# THE TASK
Of the records that follow, copy only the lines from the line containing "Juan Felipe Vargas Guacheta" to the line containing "access the data.", both included, exactly as written.

Excerpts from a dataset
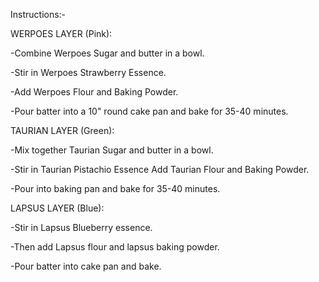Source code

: Instructions:-


WERPOES LAYER (Pink):

-Combine Werpoes Sugar and butter in a bowl.

-Stir in Werpoes Strawberry Essence.

-Add Werpoes Flour and Baking Powder.

-Pour batter into a 10" round cake pan and bake for 35-40 minutes.



TAURIAN LAYER (Green):

-Mix together Taurian Sugar and butter in a bowl.

-Stir in Taurian Pistachio Essence Add Taurian Flour and Baking Powder.

-Pour into baking pan and bake for 35-40 minutes.



LAPSUS LAYER (Blue):

-Stir in Lapsus Blueberry essence.

-Then add Lapsus flour and lapsus baking powder.

-Pour batter into cake pan and bake.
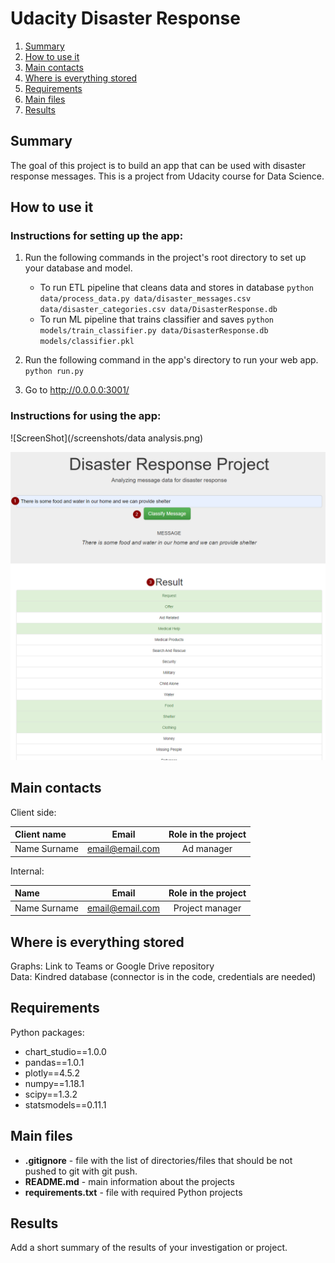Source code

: # Udacity Disaster Response

1. [Summary](#summary)
2. [How to use it](#how-to-use-it)
2. [Main contacts](#main-contacts)
3. [Where is everything stored](#where-is-everything-stored)
4. [Requirements](#requirements)
5. [Main files](#main-files)
6. [Results](#results)

## Summary

The goal of this project is to build an app that can be used with disaster response messages. This is a project from Udacity course for Data Science.

## How to use it

### Instructions for setting up the app:

1. Run the following commands in the project's root directory to set up your database and model.

    - To run ETL pipeline that cleans data and stores in database
        `python data/process_data.py data/disaster_messages.csv data/disaster_categories.csv data/DisasterResponse.db`
    - To run ML pipeline that trains classifier and saves
        `python models/train_classifier.py data/DisasterResponse.db models/classifier.pkl`

2. Run the following command in the app's directory to run your web app.
    `python run.py`

3. Go to http://0.0.0.0:3001/

### Instructions for using the app:

![ScreenShot](/screenshots/data analysis.png)

![ScreenShot](/screenshots/messages.png)

## Main contacts

Client side:

| Client name | Email  | Role in the project |
| :--- | :---: | :---: |
| Name Surname | email@email.com | Ad manager |

Internal:

| Name | Email  | Role in the project |
| :--- | :---: | :---: |
| Name Surname | email@email.com | Project manager |

## Where is everything stored

Graphs: Link to Teams or Google Drive repository <br>
Data: Kindred database (connector is in the code, credentials are needed)

## Requirements

Python packages:
- chart_studio==1.0.0
- pandas==1.0.1
- plotly==4.5.2
- numpy==1.18.1
- scipy==1.3.2
- statsmodels==0.11.1

## Main files

- **.gitignore** - file with the list of directories/files that should be not pushed to git with git push.
- **README.md** - main information about the projects
- **requirements.txt** - file with required Python projects

## Results

Add a short summary of the results of your investigation or project.



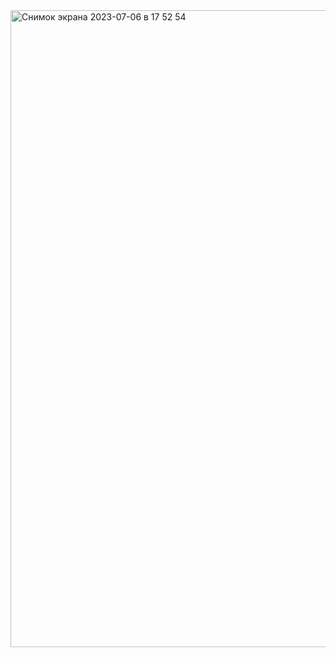 <img width="1019" alt="Снимок экрана 2023-07-06 в 17 52 54" src="https://github.com/Sv163Sam/Integra/assets/85555964/3e5d1690-6a0f-43b7-a9bf-b345053441c2">
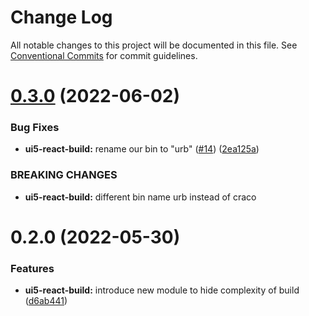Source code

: # Change Log

All notable changes to this project will be documented in this file.
See [Conventional Commits](https://conventionalcommits.org) for commit guidelines.

# [0.3.0](https://github.com/cpro-js/react-build-tools/compare/@cpro-js/ui5-react-build@0.2.0...@cpro-js/ui5-react-build@0.3.0) (2022-06-02)

### Bug Fixes

- **ui5-react-build:** rename our bin to "urb" ([#14](https://github.com/cpro-js/react-build-tools/issues/14)) ([2ea125a](https://github.com/cpro-js/react-build-tools/commit/2ea125ab6f90d6efc17201a1e11d7ebaa6f89a9b))

### BREAKING CHANGES

- **ui5-react-build:** different bin name urb instead of craco

# 0.2.0 (2022-05-30)

### Features

- **ui5-react-build:** introduce new module to hide complexity of build ([d6ab441](https://github.com/cpro-js/react-build-tools/commit/d6ab4417b189ef6720876fdfe8cc3aa422d260aa))
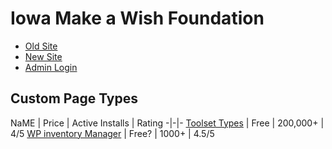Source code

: # Iowa Make a Wish Foundation

- [Old Site](http://iowa.wish.org)
- [New Site](109.73.231.179/~jollyhol/)
- [Admin Login]()

## Custom Page Types
NaME | Price | Active Installs | Rating
-|-|-
[Toolset Types](https://wordpress.org/plugins/types/) | Free | 200,000+ | 4/5
[WP inventory Manager](https://wordpress.org/plugins/wp-inventory-manager/) | Free? | 1000+ | 4.5/5

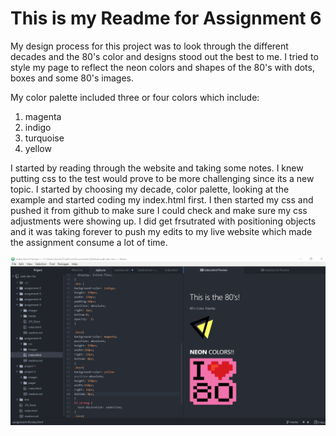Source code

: # This is my Readme for Assignment 6

My design process for this project was to look through the different decades and the 80's color and designs stood out the best to me. I tried to style my page to reflect the neon colors and shapes of the 80's with dots, boxes and some 80's images.

My color palette included three or four colors which include:
1. magenta
2. indigo
3. turquoise
4. yellow

I started by reading through the website and taking some notes. I knew putting css to the test would prove to be more challenging since its a new topic. I started by choosing my decade, color palette, looking at the example and started coding my index.html first. I then started my css and pushed it from github to make sure I could check and make sure my css adjustments were showing up. I did get frsutrated with positioning objects and it was taking forever to push my edits to my live website which made the assignment consume a lot of time.

![Image of my workspace.](./images/screenshot.png)
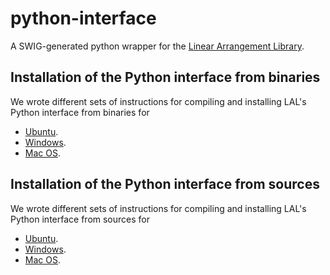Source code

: # python-interface

A SWIG-generated python wrapper for the [Linear Arrangement Library](https://github.com/LAL-project/linear-arrangement-library.git).

## Installation of the Python interface from binaries

We wrote different sets of instructions for compiling and installing LAL's Python interface from binaries for

- [Ubuntu](https://github.com/LAL-project/python-interface/blob/main/instructions/installation-python-interface-binaries-ubuntu.md).
- [Windows](https://github.com/LAL-project/python-interface/blob/main/instructions/installation-python-interface-binaries-windows.md).
- [Mac OS](https://github.com/LAL-project/python-interface/blob/main/instructions/installation-python-interface-binaries-macos.md).

## Installation of the Python interface from sources

We wrote different sets of instructions for compiling and installing LAL's Python interface from sources for

- [Ubuntu](https://github.com/LAL-project/python-interface/blob/main/instructions/installation-python-interface-sources-ubuntu.md).
- [Windows](https://github.com/LAL-project/python-interface/blob/main/instructions/installation-python-interface-sources-windows.md).
- [Mac OS](https://github.com/LAL-project/python-interface/blob/main/instructions/installation-python-interface-sources-macos.md).
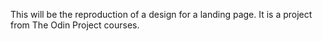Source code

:This will be the reproduction of a design for a landing page. It is a project from The Odin Project courses.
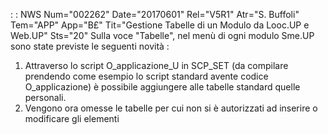  :  : NWS Num="002262" Date="20170601" Rel="V5R1" Atr="S. Buffoli" Tem="APP" App="B£" Tit="Gestione Tabelle di un Modulo da Looc.UP e Web.UP" Sts="20"
Sulla voce "Tabelle", nel menù di ogni modulo Sme.UP sono state previste le seguenti novità : 
<ol>
<li>Attraverso lo script O_applicazione_U in SCP_SET (da compilare prendendo come esempio lo script
 standard avente codice O_applicazione) è possibile aggiungere alle tabelle standard quelle personali.</li>
<li>Vengono ora omesse le tabelle per cui non si è autorizzati ad inserire o modificare gli elementi
</li>
</ol>

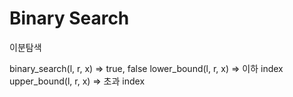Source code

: # Binary Search
이분탐색

binary_search(l, r, x) => true, false
lower_bound(l, r, x) => 이하 index
upper_bound(l, r, x) => 초과 index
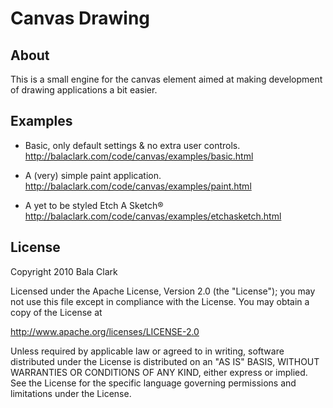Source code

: Canvas Drawing
==============

About
-----
This is a small engine for the canvas element aimed at making development of drawing
applications a bit easier.

Examples
--------
* Basic, only default settings & no extra user controls.
  http://balaclark.com/code/canvas/examples/basic.html

* A (very) simple paint application.
  http://balaclark.com/code/canvas/examples/paint.html

* A yet to be styled Etch A Sketch®
  http://balaclark.com/code/canvas/examples/etchasketch.html

License
-------
Copyright 2010 Bala Clark

Licensed under the Apache License, Version 2.0 (the "License");
you may not use this file except in compliance with the License.
You may obtain a copy of the License at

   http://www.apache.org/licenses/LICENSE-2.0

Unless required by applicable law or agreed to in writing, software
distributed under the License is distributed on an "AS IS" BASIS,
WITHOUT WARRANTIES OR CONDITIONS OF ANY KIND, either express or implied.
See the License for the specific language governing permissions and
limitations under the License.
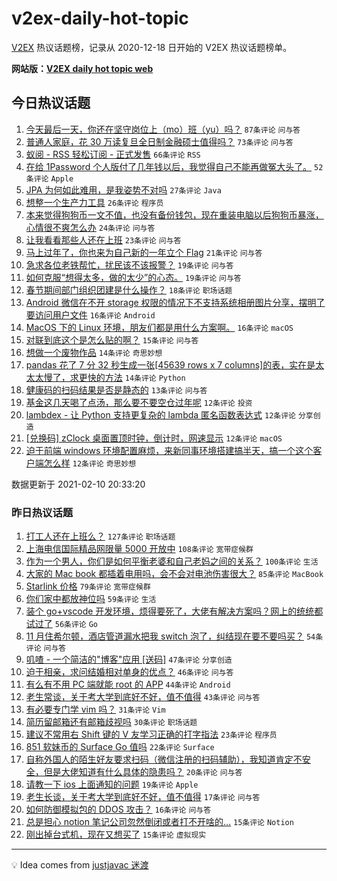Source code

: # v2ex-daily-hot-topic

[V2EX](https://www.v2ex.com/) 热议话题榜，记录从 2020-12-18 日开始的 V2EX 热议话题榜单。

**网站版：[V2EX daily hot topic web](https://realleonardo.github.io/v2ex-daily-hot-topic-web/)**

## 今日热议话题

<!-- TODAY BEGIN -->

1. [今天最后一天，你还在坚守岗位上（mo）班（yu）吗？](https://www.v2ex.com/t/752755) `87条评论` `问与答`
1. [普通人家庭，花 30 万读复旦全日制金融硕士值得吗？](https://www.v2ex.com/t/752766) `73条评论` `问与答`
1. [蚁阅 - RSS 轻松订阅 - 正式发售](https://www.v2ex.com/t/752795) `66条评论` `RSS`
1. [在给 1Password 个人版付了几年钱以后，我觉得自己不能再做冤大头了。](https://www.v2ex.com/t/752805) `52条评论` `Apple`
1. [JPA 为何如此难用，是我姿势不对吗](https://www.v2ex.com/t/752786) `27条评论` `Java`
1. [想整一个生产力工具](https://www.v2ex.com/t/752785) `26条评论` `程序员`
1. [本来觉得狗狗币一文不值，也没有备份钱包，现在重装电脑以后狗狗币暴涨，心情很不爽怎么办](https://www.v2ex.com/t/752822) `24条评论` `问与答`
1. [让我看看那些人还在上班](https://www.v2ex.com/t/752770) `23条评论` `问与答`
1. [马上过年了，你也来为自己新的一年立个 Flag](https://www.v2ex.com/t/752771) `21条评论` `问与答`
1. [急求各位老铁帮忙，扰民该不该报警？](https://www.v2ex.com/t/752851) `19条评论` `问与答`
1. [如何克服“想得太多，做的太少”的心态。](https://www.v2ex.com/t/752801) `19条评论` `问与答`
1. [春节期间部门组织团建是什么操作？](https://www.v2ex.com/t/752823) `18条评论` `职场话题`
1. [Android 微信在不开 storage 权限的情况下不支持系统相册图片分享，摆明了要访问用户文件](https://www.v2ex.com/t/752799) `16条评论` `Android`
1. [MacOS 下的 Linux 环境，朋友们都是用什么方案啊。](https://www.v2ex.com/t/752760) `16条评论` `macOS`
1. [对联到底这个是怎么贴的啊？](https://www.v2ex.com/t/752825) `15条评论` `问与答`
1. [想做一个废物作品](https://www.v2ex.com/t/752798) `14条评论` `奇思妙想`
1. [pandas 花了 7 分 32 秒生成一张[45639 rows x 7 columns]的表，实在是太太太慢了，求更快的方法](https://www.v2ex.com/t/752784) `14条评论` `Python`
1. [健康码的扫码结果是否是静态的](https://www.v2ex.com/t/752796) `13条评论` `问与答`
1. [基金这几天喝了点汤，那么要不要空仓过年呢](https://www.v2ex.com/t/752816) `12条评论` `投资`
1. [lambdex - 让 Python 支持更复杂的 lambda 匿名函数表达式](https://www.v2ex.com/t/752813) `12条评论` `分享创造`
1. [[兑换码] zClock 桌面置顶时钟，倒计时，网速显示](https://www.v2ex.com/t/752792) `12条评论` `macOS`
1. [迫于前端 windows 环境配置麻烦，来新同事环境搭建搞半天，搞一个这个客户端怎么样](https://www.v2ex.com/t/752768) `12条评论` `奇思妙想`

数据更新于 2021-02-10 20:33:20

<!-- TODAY END -->

### 昨日热议话题

<!-- YESTERDAY BEGIN -->

1. [打工人还在上班么？](https://www.v2ex.com/t/752514) `127条评论` `职场话题`
1. [上海电信国际精品网限量 5000 开放中](https://www.v2ex.com/t/752583) `108条评论` `宽带症候群`
1. [作为一个男人，你们是如何平衡老婆和自己老妈之间的关系？](https://www.v2ex.com/t/752516) `100条评论` `生活`
1. [大家的 Mac book 都插着电用吗，会不会对电池伤害很大？](https://www.v2ex.com/t/752528) `85条评论` `MacBook`
1. [Starlink 价格](https://www.v2ex.com/t/752575) `79条评论` `宽带症候群`
1. [你们家中都放神位吗](https://www.v2ex.com/t/752568) `59条评论` `生活`
1. [装个 go+vscode 开发环境，烦得要死了，大佬有解决方案吗？网上的统统都试过了](https://www.v2ex.com/t/752555) `56条评论` `Go`
1. [11 月住希尔顿，酒店管道漏水把我 switch 泡了，纠结现在要不要吗买？](https://www.v2ex.com/t/752520) `54条评论` `问与答`
1. [叽喳 - 一个简洁的"博客"应用 [送码]](https://www.v2ex.com/t/752521) `47条评论` `分享创造`
1. [迫于相亲，求问结婚相对单身的优点？](https://www.v2ex.com/t/752674) `46条评论` `问与答`
1. [有么有不用 PC 端就能 root 的 APP](https://www.v2ex.com/t/752517) `44条评论` `Android`
1. [老生常谈，关于考大学到底好不好，值不值得](https://www.v2ex.com/t/752716) `43条评论` `问与答`
1. [有必要专门学 vim 吗？](https://www.v2ex.com/t/752720) `31条评论` `Vim`
1. [简历留邮箱还有邮箱歧视吗](https://www.v2ex.com/t/752733) `30条评论` `职场话题`
1. [建议不常用右 Shift 键的 V 友学习正确的打字指法](https://www.v2ex.com/t/752598) `23条评论` `程序员`
1. [851 软妹币的 Surface Go 值吗](https://www.v2ex.com/t/752585) `22条评论` `Surface`
1. [自称外国人的陌生好友要求扫码（微信注册的扫码辅助），我知道肯定不安全，但是大佬知道有什么具体的隐患吗？](https://www.v2ex.com/t/752584) `20条评论` `问与答`
1. [请教一下 ios 上面通知的问题](https://www.v2ex.com/t/752527) `19条评论` `Apple`
1. [老生长谈，关于考大学到底好不好，值不值得](https://www.v2ex.com/t/752710) `17条评论` `问与答`
1. [如何防御模拟包的 DDOS 攻击？](https://www.v2ex.com/t/752693) `16条评论` `问与答`
1. [总是担心 notion 笔记公司忽然倒闭或者打不开啥的…](https://www.v2ex.com/t/752728) `15条评论` `Notion`
1. [刚出掉台式机，现在又想买了](https://www.v2ex.com/t/752510) `15条评论` `虚拟现实`

<!-- YESTERDAY END -->

---

💡 Idea comes from [justjavac 迷渡](https://github.com/justjavac/)
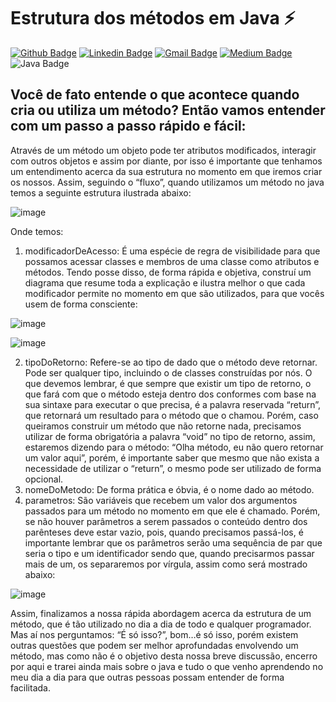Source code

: # Estrutura dos métodos em Java ⚡

[![Github Badge](https://img.shields.io/badge/GitHub-100000?style=for-the-badge&logo=github&logoColor=white)](https://github.com/yanmaiaa)
[![Linkedin Badge](https://img.shields.io/badge/LinkedIn-0077B5?style=for-the-badge&logo=linkedin&logoColor=white)](https://www.linkedin.com/in/yan-maia-b09546119/)
[![Gmail Badge](https://img.shields.io/badge/Gmail-D14836?style=for-the-badge&logo=gmail&logoColor=white)](mailto:yandamasceno01@gmail.com)
[![Medium Badge](https://img.shields.io/badge/Medium-12100E?style=for-the-badge&logo=medium&logoColor=white)](https://yandamasceno01.medium.com/)
![Java Badge](https://img.shields.io/badge/Java-ED8B00?style=for-the-badge&logo=java&logoColor=white)

## Você de fato entende o que acontece quando cria ou utiliza um método? Então vamos entender com um passo a passo rápido e fácil: 

Através de um método um objeto pode ter atributos modificados, interagir com outros objetos e assim por diante, por isso é importante que tenhamos um entendimento acerca da sua estrutura no momento em que iremos criar os nossos. Assim, seguindo o “fluxo”, quando utilizamos um método no java temos a seguinte estrutura ilustrada abaixo:

![image](https://user-images.githubusercontent.com/62847842/147023901-47c4cfb1-091c-4a24-8b3f-278c3727f00e.png)

Onde temos:

1. modificadorDeAcesso: É uma espécie de regra de visibilidade para que possamos acessar classes e membros de uma classe como atributos e métodos. Tendo posse disso, de forma rápida e objetiva, construí um diagrama que resume toda a explicação e ilustra melhor o que cada modificador permite no momento em que são utilizados, para que vocês usem de forma consciente:

![image](https://user-images.githubusercontent.com/62847842/147024036-e979ae37-68f5-45d6-ac5a-f7cbd8c2ad5b.png)

![image](https://user-images.githubusercontent.com/62847842/147024185-07dcb819-d49e-469b-b93b-61119a9a8657.png)

2. tipoDoRetorno: Refere-se ao tipo de dado que o método deve retornar. Pode ser qualquer tipo, incluindo o de classes construídas por nós. O que devemos lembrar, é que sempre que existir um tipo de retorno, o que fará com que o método esteja dentro dos conformes com base na sua sintaxe para executar o que precisa, é a palavra reservada “return”, que retornará um resultado para o método que o chamou. Porém, caso queiramos construir um método que não retorne nada, precisamos utilizar de forma obrigatória a palavra “void” no tipo de retorno, assim, estaremos dizendo para o método: “Olha método, eu não quero retornar um valor aqui”, porém, é importante saber que mesmo que não exista a necessidade de utilizar o “return”, o mesmo pode ser utilizado de forma opcional.
3. nomeDoMetodo: De forma prática e óbvia, é o nome dado ao método.
4. parametros: São variáveis que recebem um valor dos argumentos passados para um método no momento em que ele é chamado. Porém, se não houver parâmetros a serem passados o conteúdo dentro dos parênteses deve estar vazio, pois, quando precisamos passá-los, é importante lembrar que os parâmetros serão uma sequência de par que seria o tipo e um identificador sendo que, quando precisarmos passar mais de um, os separaremos por vírgula, assim como será mostrado abaixo:

![image](https://user-images.githubusercontent.com/62847842/147024249-39d5ce5d-a553-4ba6-916e-190ee82ed0ef.png)

Assim, finalizamos a nossa rápida abordagem acerca da estrutura de um método, que é tão utilizado no dia a dia de todo e qualquer programador. Mas aí nos perguntamos: “É só isso?”, bom…é só isso, porém existem outras questões que podem ser melhor aprofundadas envolvendo um método, mas como não é o objetivo desta nossa breve discussão, encerro por aqui e trarei ainda mais sobre o java e tudo o que venho aprendendo no meu dia a dia para que outras pessoas possam entender de forma facilitada.
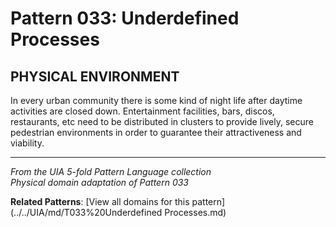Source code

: # Pattern 033: Underdefined Processes

## PHYSICAL ENVIRONMENT

In every urban community there is some kind of night life after daytime activities are closed down. Entertainment facilities, bars, discos, restaurants, etc need to be distributed in clusters to provide lively, secure pedestrian environments in order to guarantee their attractiveness and viability.

---

*From the UIA 5-fold Pattern Language collection*  
*Physical domain adaptation of Pattern 033*

**Related Patterns**: [View all domains for this pattern](../../UIA/md/T033%20Underdefined Processes.md)
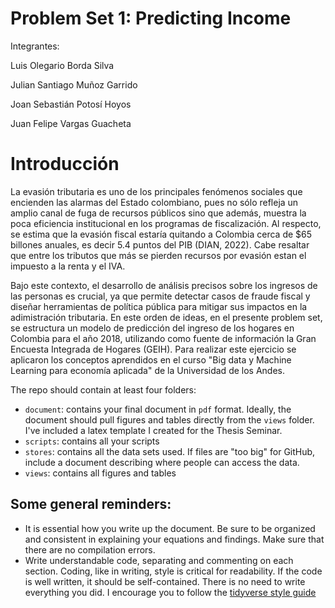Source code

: # Problem Set 1: Predicting Income

Integrantes:

Luis Olegario Borda Silva

Julian Santiago Muñoz Garrido

Joan Sebastián Potosí Hoyos

Juan Felipe Vargas Guacheta

# Introducción

La evasión tributaria es uno de los principales fenómenos sociales que encienden las alarmas del Estado colombiano, pues no sólo refleja un amplio canal de fuga de recursos públicos sino que además, muestra la poca eficiencia institucional en los programas de fiscalización. Al respecto, se estima que la evasión fiscal estaría quitando a Colombia cerca de $65 billones anuales, es decir 5.4 puntos del PIB (DIAN, 2022). Cabe resaltar que entre los tributos que más se pierden recursos por evasión estan el impuesto a la renta y el IVA. 

Bajo este contexto, el desarrollo de análisis precisos sobre los ingresos de las personas es crucial, ya que permite detectar casos de fraude fiscal y diseñar herramientas de política pública para mitigar sus impactos en la adimistración tributaria. En este orden de ideas, en el presente problem set, se estructura un modelo de predicción del ingreso de los hogares en Colombia para el año 2018, utilizando como fuente de información la Gran Encuesta Integrada de Hogares (GEIH). Para realizar este ejercicio se aplicaron los conceptos aprendidos en el curso "Big data y Machine Learning para economía aplicada" de la Universidad de los Andes.

The repo should contain at least four folders:

- `document`: contains your final document in `pdf` format. Ideally, the document should pull figures and tables directly from the `views` folder. I've included a latex template I created for the Thesis Seminar. 
- `scripts`: contains all your scripts
- `stores`: contains all the data sets used. If files are "too big" for GitHub, include a document describing where people can access the data.
- `views`: contains all figures and tables



## Some general reminders: 

- It is essential how you write up the document. Be sure to be organized and consistent in explaining your equations and findings. Make sure that there are no compilation errors.
- Write understandable code, separating and commenting on each section. Coding, like in writing, style is critical for readability. If the code is well written, it should be self-contained. There is no need to write everything you did. I encourage you to follow the [tidyverse style guide](https://style.tidyverse.org/)

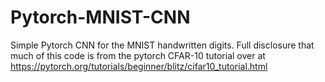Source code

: # Pytorch-MNIST-CNN
Simple Pytorch CNN for the MNIST handwritten digits. Full disclosure that much of this code is from the pytorch CFAR-10 tutorial over at https://pytorch.org/tutorials/beginner/blitz/cifar10_tutorial.html
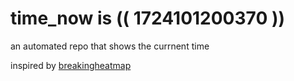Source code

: # time_now is (( 1724101200370 ))

an automated repo that shows the currnent time

inspired by [breakingheatmap](https://github.com/breakingheatmap/breakingheatmap)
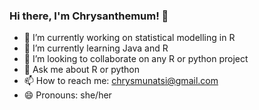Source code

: ### Hi there, I'm Chrysanthemum! 👋

- 🔭 I’m currently working on statistical modelling in R 
- 🌱 I’m currently learning Java and R
- 👯 I’m looking to collaborate on any R or python project
- 💬 Ask me about R or python
- 📫 How to reach me: chrysmunatsi@gmail.com
- 😄 Pronouns: she/her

# WRITTEN SOLUTION
Juan Felipe Vargas Guacheta

# Introducción

La evasión tributaria es uno de los principales fenómenos sociales que encienden las alarmas del Estado colombiano, pues no sólo refleja un amplio canal de fuga de recursos públicos sino que además, muestra la poca eficiencia institucional en los programas de fiscalización. Al respecto, se estima que la evasión fiscal estaría quitando a Colombia cerca de $65 billones anuales, es decir 5.4 puntos del PIB (DIAN, 2022). Cabe resaltar que entre los tributos que más se pierden recursos por evasión estan el impuesto a la renta y el IVA. 

Bajo este contexto, el desarrollo de análisis precisos sobre los ingresos de las personas es crucial, ya que permite detectar casos de fraude fiscal y diseñar herramientas de política pública para mitigar sus impactos en la adimistración tributaria. En este orden de ideas, en el presente problem set, se estructura un modelo de predicción del ingreso de los hogares en Colombia para el año 2018, utilizando como fuente de información la Gran Encuesta Integrada de Hogares (GEIH). Para realizar este ejercicio se aplicaron los conceptos aprendidos en el curso "Big data y Machine Learning para economía aplicada" de la Universidad de los Andes.

The repo should contain at least four folders:

- `document`: contains your final document in `pdf` format. Ideally, the document should pull figures and tables directly from the `views` folder. I've included a latex template I created for the Thesis Seminar. 
- `scripts`: contains all your scripts
- `stores`: contains all the data sets used. If files are "too big" for GitHub, include a document describing where people can access the data.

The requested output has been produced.